While nothing is a 'lock' in political circles until signed by a governor, Pennsylvania's House of Representatives overwhelmingly passed a multi-year $650 million alternative energy initiative that would be a boon to diesel fuel users in the commonwealth. And they did it on July 4. Representative David Kessler, secretary of the House Ag and Rural Affairs Committee, explains:
The legislation would provide a 75-cent-per-gallon incentive for in-state production of biodiesel – if sold in Pennsylvania. This subsidy would be capped at $5.3 million statewide per year and would last only three years.

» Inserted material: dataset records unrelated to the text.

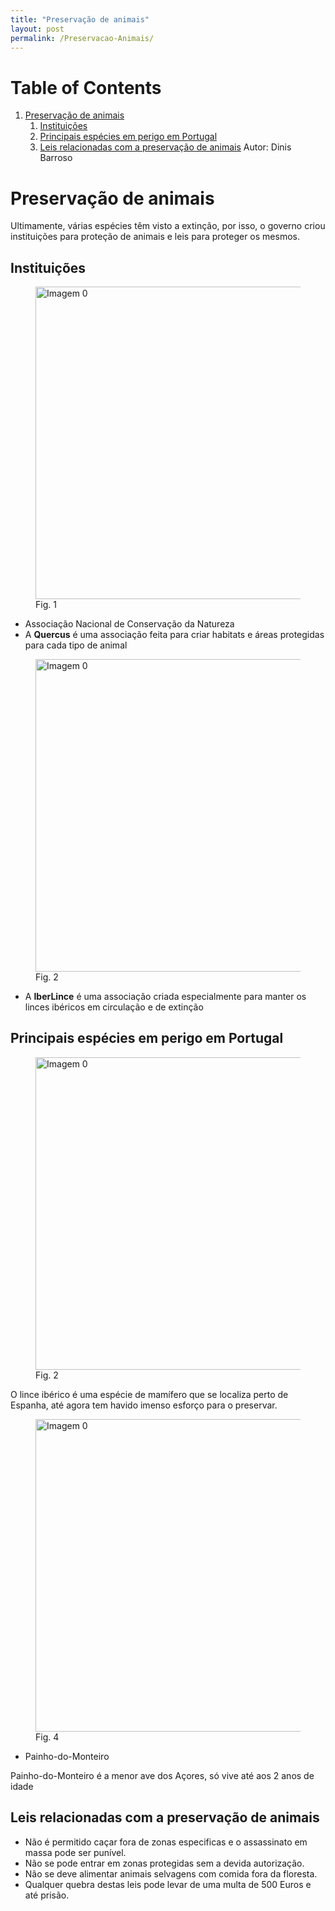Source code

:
 ```yaml
---
title: "Preservação de animais"
layout: post
permalink: /Preservacao-Animais/
---
```



# Table of Contents

1.  [Preservação de animais](#org877e4da)
    1.  [Instituições](#org47b42c9)
    2.  [Principais espécies em perigo em Portugal](#org838f212)
    3.  [Leis relacionadas com a preservação de animais](#org829814b)
Autor: Dinis Barroso


<a id="org877e4da"></a>

# Preservação de animais

Ultimamente, várias espécies têm visto a extinção, por isso, o governo criou instituições para proteção de animais e leis para proteger os mesmos.


<a id="org47b42c9"></a>

## Instituições

<figure>
<img  src="/1P/assets/animais1.png" alt="Imagem 0" width="500"/>
<figcaption>Fig. 1</figcaption>
</figure>

-   Associação Nacional de Conservação da Natureza
-   A **Quercus** é uma associação feita para criar habitats e áreas protegidas para cada tipo de animal

<figure>
<img  src="/1P/assets/animais2.png" alt="Imagem 0" width="500"/>
<figcaption>Fig. 2</figcaption>
</figure>

-   A **IberLince** é uma associação criada especialmente para manter os linces ibéricos em circulação e de extinção


<a id="org838f212"></a>

## Principais espécies em perigo em Portugal

<figure>
<img  src="/1P/assets/animais3.jpg" alt="Imagem 0" width="500"/>
<figcaption>Fig. 2</figcaption>
</figure>

O lince ibérico é uma espécie de mamífero que se localiza perto de Espanha, até agora tem havido imenso esforço para o preservar.

<figure>
<img  src="/1P/assets/animais4.jpg" alt="Imagem 0" width="500"/>
<figcaption>Fig. 4</figcaption>
</figure>

-   Painho-do-Monteiro

Painho-do-Monteiro é a menor ave dos Açores, só vive até aos 2 anos de idade


<a id="org829814b"></a>

## Leis relacionadas com a preservação de animais

-   Não é permitido caçar fora de zonas especificas e o assassinato em massa pode ser punível.
-   Não se pode entrar em zonas protegidas sem a devida autorização.
-   Não se deve alimentar animais selvagens com comida fora da floresta.
-   Qualquer quebra destas leis pode levar de uma multa de 500 Euros e até prisão.

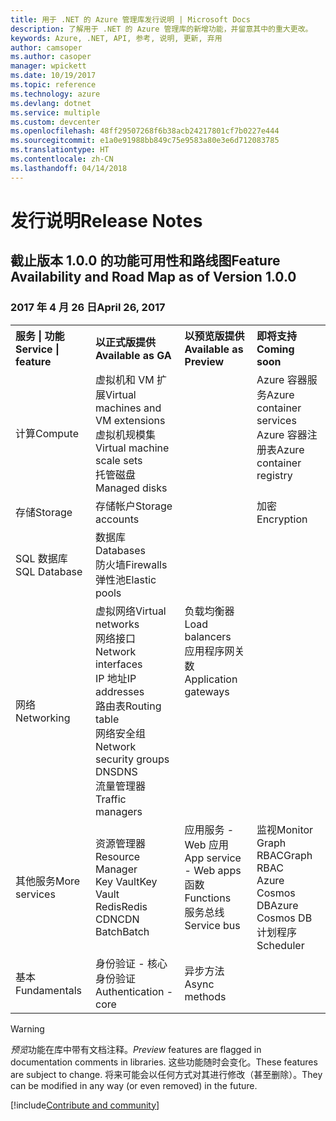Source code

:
```yaml
---
title: 用于 .NET 的 Azure 管理库发行说明 | Microsoft Docs
description: 了解用于 .NET 的 Azure 管理库的新增功能，并留意其中的重大更改。
keywords: Azure, .NET, API, 参考, 说明, 更新, 弃用
author: camsoper
ms.author: casoper
manager: wpickett
ms.date: 10/19/2017
ms.topic: reference
ms.technology: azure
ms.devlang: dotnet
ms.service: multiple
ms.custom: devcenter
ms.openlocfilehash: 48ff29507268f6b38acb24217801cf7b0227e444
ms.sourcegitcommit: e1a0e91988bb849c75e9583a80e3e6d712083785
ms.translationtype: HT
ms.contentlocale: zh-CN
ms.lasthandoff: 04/14/2018
---
```

# <a name="release-notes"></a><span data-ttu-id="45cb5-104">发行说明</span><span class="sxs-lookup"><span data-stu-id="45cb5-104">Release Notes</span></span> 

## <a name="feature-availability-and-road-map-as-of-version-100"></a><span data-ttu-id="45cb5-105">截止版本 1.0.0 的功能可用性和路线图</span><span class="sxs-lookup"><span data-stu-id="45cb5-105">Feature Availability and Road Map as of Version 1.0.0</span></span> ##
### <a name="april-26-2017"></a><span data-ttu-id="45cb5-106">2017 年 4 月 26 日</span><span class="sxs-lookup"><span data-stu-id="45cb5-106">April 26, 2017</span></span>

<table>
  <tr>
    <th align="left"><span data-ttu-id="45cb5-107">服务 | 功能</span><span class="sxs-lookup"><span data-stu-id="45cb5-107">Service | feature</span></span></th>
    <th align="left"><span data-ttu-id="45cb5-108">以正式版提供</span><span class="sxs-lookup"><span data-stu-id="45cb5-108">Available as GA</span></span></th>
    <th align="left"><span data-ttu-id="45cb5-109">以预览版提供</span><span class="sxs-lookup"><span data-stu-id="45cb5-109">Available as Preview</span></span></th>
    <th align="left"><span data-ttu-id="45cb5-110">即将支持</span><span class="sxs-lookup"><span data-stu-id="45cb5-110">Coming soon</span></span></th>
  </tr>
  <tr>
    <td><span data-ttu-id="45cb5-111">计算</span><span class="sxs-lookup"><span data-stu-id="45cb5-111">Compute</span></span></td>
    <td><span data-ttu-id="45cb5-112">虚拟机和 VM 扩展</span><span class="sxs-lookup"><span data-stu-id="45cb5-112">Virtual machines and VM extensions</span></span><br><span data-ttu-id="45cb5-113">虚拟机规模集</span><span class="sxs-lookup"><span data-stu-id="45cb5-113">Virtual machine scale sets</span></span><br><span data-ttu-id="45cb5-114">托管磁盘</span><span class="sxs-lookup"><span data-stu-id="45cb5-114">Managed disks</span></span></td>
    <td></td>
    <td valign="top"><span data-ttu-id="45cb5-115">Azure 容器服务</span><span class="sxs-lookup"><span data-stu-id="45cb5-115">Azure container services</span></span><br><span data-ttu-id="45cb5-116">Azure 容器注册表</span><span class="sxs-lookup"><span data-stu-id="45cb5-116">Azure container registry</span></span></td>
  </tr>
  <tr>
    <td><span data-ttu-id="45cb5-117">存储</span><span class="sxs-lookup"><span data-stu-id="45cb5-117">Storage</span></span></td>
    <td><span data-ttu-id="45cb5-118">存储帐户</span><span class="sxs-lookup"><span data-stu-id="45cb5-118">Storage accounts</span></span></td>
    <td></td>
    <td><span data-ttu-id="45cb5-119">加密</span><span class="sxs-lookup"><span data-stu-id="45cb5-119">Encryption</span></span></td>
  </tr>
  <tr>
    <td><span data-ttu-id="45cb5-120">SQL 数据库</span><span class="sxs-lookup"><span data-stu-id="45cb5-120">SQL Database</span></span></td>
    <td><span data-ttu-id="45cb5-121">数据库</span><span class="sxs-lookup"><span data-stu-id="45cb5-121">Databases</span></span><br><span data-ttu-id="45cb5-122">防火墙</span><span class="sxs-lookup"><span data-stu-id="45cb5-122">Firewalls</span></span><br><span data-ttu-id="45cb5-123">弹性池</span><span class="sxs-lookup"><span data-stu-id="45cb5-123">Elastic pools</span></span></td>
    <td></td>
    <td valign="top"></td>
  </tr>
  <tr>
    <td><span data-ttu-id="45cb5-124">网络</span><span class="sxs-lookup"><span data-stu-id="45cb5-124">Networking</span></span></td>
    <td><span data-ttu-id="45cb5-125">虚拟网络</span><span class="sxs-lookup"><span data-stu-id="45cb5-125">Virtual networks</span></span><br><span data-ttu-id="45cb5-126">网络接口</span><span class="sxs-lookup"><span data-stu-id="45cb5-126">Network interfaces</span></span><br><span data-ttu-id="45cb5-127">IP 地址</span><span class="sxs-lookup"><span data-stu-id="45cb5-127">IP addresses</span></span><br><span data-ttu-id="45cb5-128">路由表</span><span class="sxs-lookup"><span data-stu-id="45cb5-128">Routing table</span></span><br><span data-ttu-id="45cb5-129">网络安全组</span><span class="sxs-lookup"><span data-stu-id="45cb5-129">Network security groups</span></span><br><span data-ttu-id="45cb5-130">DNS</span><span class="sxs-lookup"><span data-stu-id="45cb5-130">DNS</span></span><br><span data-ttu-id="45cb5-131">流量管理器</span><span class="sxs-lookup"><span data-stu-id="45cb5-131">Traffic managers</span></span></td>
    <td valign="top"><span data-ttu-id="45cb5-132">负载均衡器</span><span class="sxs-lookup"><span data-stu-id="45cb5-132">Load balancers</span></span><br><span data-ttu-id="45cb5-133">应用程序网关数</span><span class="sxs-lookup"><span data-stu-id="45cb5-133">Application gateways</span></span></td>
    <td valign="top"></td>
  </tr>
  <tr>
    <td><span data-ttu-id="45cb5-134">其他服务</span><span class="sxs-lookup"><span data-stu-id="45cb5-134">More services</span></span></td>
    <td><span data-ttu-id="45cb5-135">资源管理器</span><span class="sxs-lookup"><span data-stu-id="45cb5-135">Resource Manager</span></span><br><span data-ttu-id="45cb5-136">Key Vault</span><span class="sxs-lookup"><span data-stu-id="45cb5-136">Key Vault</span></span><br><span data-ttu-id="45cb5-137">Redis</span><span class="sxs-lookup"><span data-stu-id="45cb5-137">Redis</span></span><br><span data-ttu-id="45cb5-138">CDN</span><span class="sxs-lookup"><span data-stu-id="45cb5-138">CDN</span></span><br><span data-ttu-id="45cb5-139">Batch</span><span class="sxs-lookup"><span data-stu-id="45cb5-139">Batch</span></span></td>
    <td valign="top"><span data-ttu-id="45cb5-140">应用服务 - Web 应用</span><span class="sxs-lookup"><span data-stu-id="45cb5-140">App service - Web apps</span></span><br><span data-ttu-id="45cb5-141">函数</span><span class="sxs-lookup"><span data-stu-id="45cb5-141">Functions</span></span><br><span data-ttu-id="45cb5-142">服务总线</span><span class="sxs-lookup"><span data-stu-id="45cb5-142">Service bus</span></span></td>
    <td valign="top"><span data-ttu-id="45cb5-143">监视</span><span class="sxs-lookup"><span data-stu-id="45cb5-143">Monitor</span></span><br><span data-ttu-id="45cb5-144">Graph RBAC</span><span class="sxs-lookup"><span data-stu-id="45cb5-144">Graph RBAC</span></span><br><span data-ttu-id="45cb5-145">Azure Cosmos DB</span><span class="sxs-lookup"><span data-stu-id="45cb5-145">Azure Cosmos DB</span></span><br><span data-ttu-id="45cb5-146">计划程序</span><span class="sxs-lookup"><span data-stu-id="45cb5-146">Scheduler</span></span></td>
  </tr>
  <tr>
    <td><span data-ttu-id="45cb5-147">基本</span><span class="sxs-lookup"><span data-stu-id="45cb5-147">Fundamentals</span></span></td>
    <td><span data-ttu-id="45cb5-148">身份验证 - 核心身份验证</span><span class="sxs-lookup"><span data-stu-id="45cb5-148">Authentication - core</span></span></td>
    <td><span data-ttu-id="45cb5-149">异步方法</span><span class="sxs-lookup"><span data-stu-id="45cb5-149">Async methods</span></span></td>
    <td valign="top"></td>
  </tr>
</table>

> [!WARNING] 
> <span data-ttu-id="45cb5-150">*预览*功能在库中带有文档注释。</span><span class="sxs-lookup"><span data-stu-id="45cb5-150">*Preview* features are flagged in documentation comments in libraries.</span></span> <span data-ttu-id="45cb5-151">这些功能随时会变化。</span><span class="sxs-lookup"><span data-stu-id="45cb5-151">These features are subject to change.</span></span> <span data-ttu-id="45cb5-152">将来可能会以任何方式对其进行修改（甚至删除）。</span><span class="sxs-lookup"><span data-stu-id="45cb5-152">They can be modified in any way (or even removed) in the future.</span></span>

[!include[Contribute and community](includes/contribute.md)]
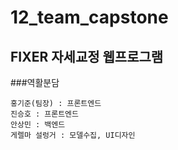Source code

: # 12_team_capstone

## FIXER 자세교정 웹프로그램

###역활분담
```
홍기준(팀장) : 프론트엔드
진승호 : 프론트엔드
안상민 : 백엔드
게렐마 설렁거 : 모델수집, UI디자인
```
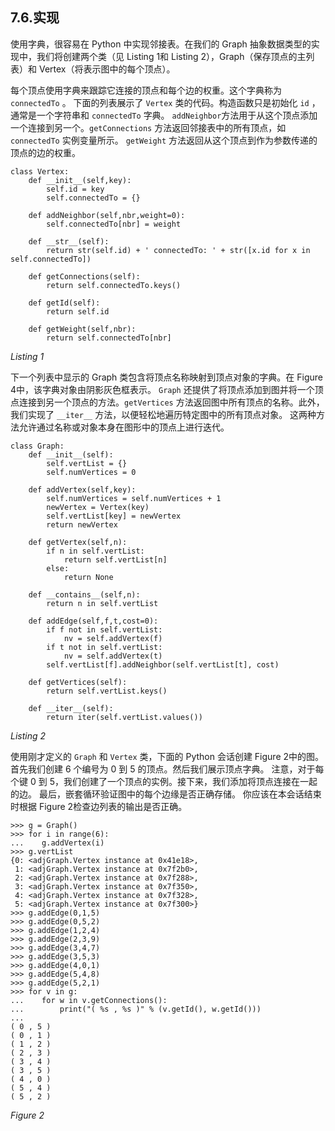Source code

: ## 7.6.实现

使用字典，很容易在 Python 中实现邻接表。在我们的 Graph 抽象数据类型的实现中，我们将创建两个类（见 Listing 1和 Listing 2），Graph（保存顶点的主列表）和 Vertex（将表示图中的每个顶点）。

每个顶点使用字典来跟踪它连接的顶点和每个边的权重。这个字典称为`connectedTo` 。 下面的列表展示了 `Vertex` 类的代码。构造函数只是初始化 `id` ，通常是一个字符串和 `connectedTo` 字典。 `addNeighbor`方法用于从这个顶点添加一个连接到另一个。`getConnections` 方法返回邻接表中的所有顶点，如 `connectedTo` 实例变量所示。 `getWeight` 方法返回从这个顶点到作为参数传递的顶点的边的权重。

```
class Vertex:
    def __init__(self,key):
        self.id = key
        self.connectedTo = {}

    def addNeighbor(self,nbr,weight=0):
        self.connectedTo[nbr] = weight

    def __str__(self):
        return str(self.id) + ' connectedTo: ' + str([x.id for x in self.connectedTo])
        
    def getConnections(self):
        return self.connectedTo.keys()

    def getId(self):
        return self.id

    def getWeight(self,nbr):
        return self.connectedTo[nbr]
```
*Listing 1*

下一个列表中显示的 Graph 类包含将顶点名称映射到顶点对象的字典。在 Figure 4中，该字典对象由阴影灰色框表示。 `Graph` 还提供了将顶点添加到图并将一个顶点连接到另一个顶点的方法。`getVertices` 方法返回图中所有顶点的名称。此外，我们实现了 `__iter__` 方法，以便轻松地遍历特定图中的所有顶点对象。 这两种方法允许通过名称或对象本身在图形中的顶点上进行迭代。

```
class Graph:
    def __init__(self):
        self.vertList = {}
        self.numVertices = 0

    def addVertex(self,key):
        self.numVertices = self.numVertices + 1
        newVertex = Vertex(key)
        self.vertList[key] = newVertex
        return newVertex

    def getVertex(self,n):
        if n in self.vertList:
            return self.vertList[n]
        else:
            return None

    def __contains__(self,n):
        return n in self.vertList

    def addEdge(self,f,t,cost=0):
        if f not in self.vertList:
            nv = self.addVertex(f)
        if t not in self.vertList:
            nv = self.addVertex(t)
        self.vertList[f].addNeighbor(self.vertList[t], cost)

    def getVertices(self):
        return self.vertList.keys()

    def __iter__(self):
        return iter(self.vertList.values())
```
*Listing 2*

使用刚才定义的 `Graph` 和 `Vertex` 类，下面的 Python 会话创建 Figure 2中的图。首先我们创建 6 个编号为 0 到 5 的顶点。然后我们展示顶点字典。 注意，对于每个键 0 到 5，我们创建了一个顶点的实例。接下来，我们添加将顶点连接在一起的边。 最后，嵌套循环验证图中的每个边缘是否正确存储。 你应该在本会话结束时根据 Figure 2检查边列表的输出是否正确。

```
>>> g = Graph()
>>> for i in range(6):
...    g.addVertex(i)
>>> g.vertList
{0: <adjGraph.Vertex instance at 0x41e18>,
 1: <adjGraph.Vertex instance at 0x7f2b0>,
 2: <adjGraph.Vertex instance at 0x7f288>,
 3: <adjGraph.Vertex instance at 0x7f350>,
 4: <adjGraph.Vertex instance at 0x7f328>,
 5: <adjGraph.Vertex instance at 0x7f300>}
>>> g.addEdge(0,1,5)
>>> g.addEdge(0,5,2)
>>> g.addEdge(1,2,4)
>>> g.addEdge(2,3,9)
>>> g.addEdge(3,4,7)
>>> g.addEdge(3,5,3)
>>> g.addEdge(4,0,1)
>>> g.addEdge(5,4,8)
>>> g.addEdge(5,2,1)
>>> for v in g:
...    for w in v.getConnections():
...        print("( %s , %s )" % (v.getId(), w.getId()))
...
( 0 , 5 )
( 0 , 1 )
( 1 , 2 )
( 2 , 3 )
( 3 , 4 )
( 3 , 5 )
( 4 , 0 )
( 5 , 4 )
( 5 , 2 )
```
*Figure 2*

With this temporary subsidy, says Kessler, "Our estimates show that biodiesel plants would become profitable within three years, if not before. And, the price of this home-grown fuel is projected to become lower than what petroleum-derived diesel costs today."
Several biodiesel plants in the state produce the fuel. But most, according to Kessler, are running well below capacity because they can't compete with prices offered by out-of-state plants that get large state subsidies.
"Home-grown biodiesel can be used in place of increasingly expensive home heating oil. It burns 80% more cleanly and is more efficient," he adds. "Increasing our biodiesel supply is also important because future diesel and diesel-electric hybrid cars will probably replace many of today's gasoline-powered cars."
Biodiesel can be produced from numerous crops, plus animal fats and even algae – not just soybeans. And it provides a by-product that can be fed to farm animals.
Pennsylvania Farm Bureau and the PennFuture environmental organization support the legislation.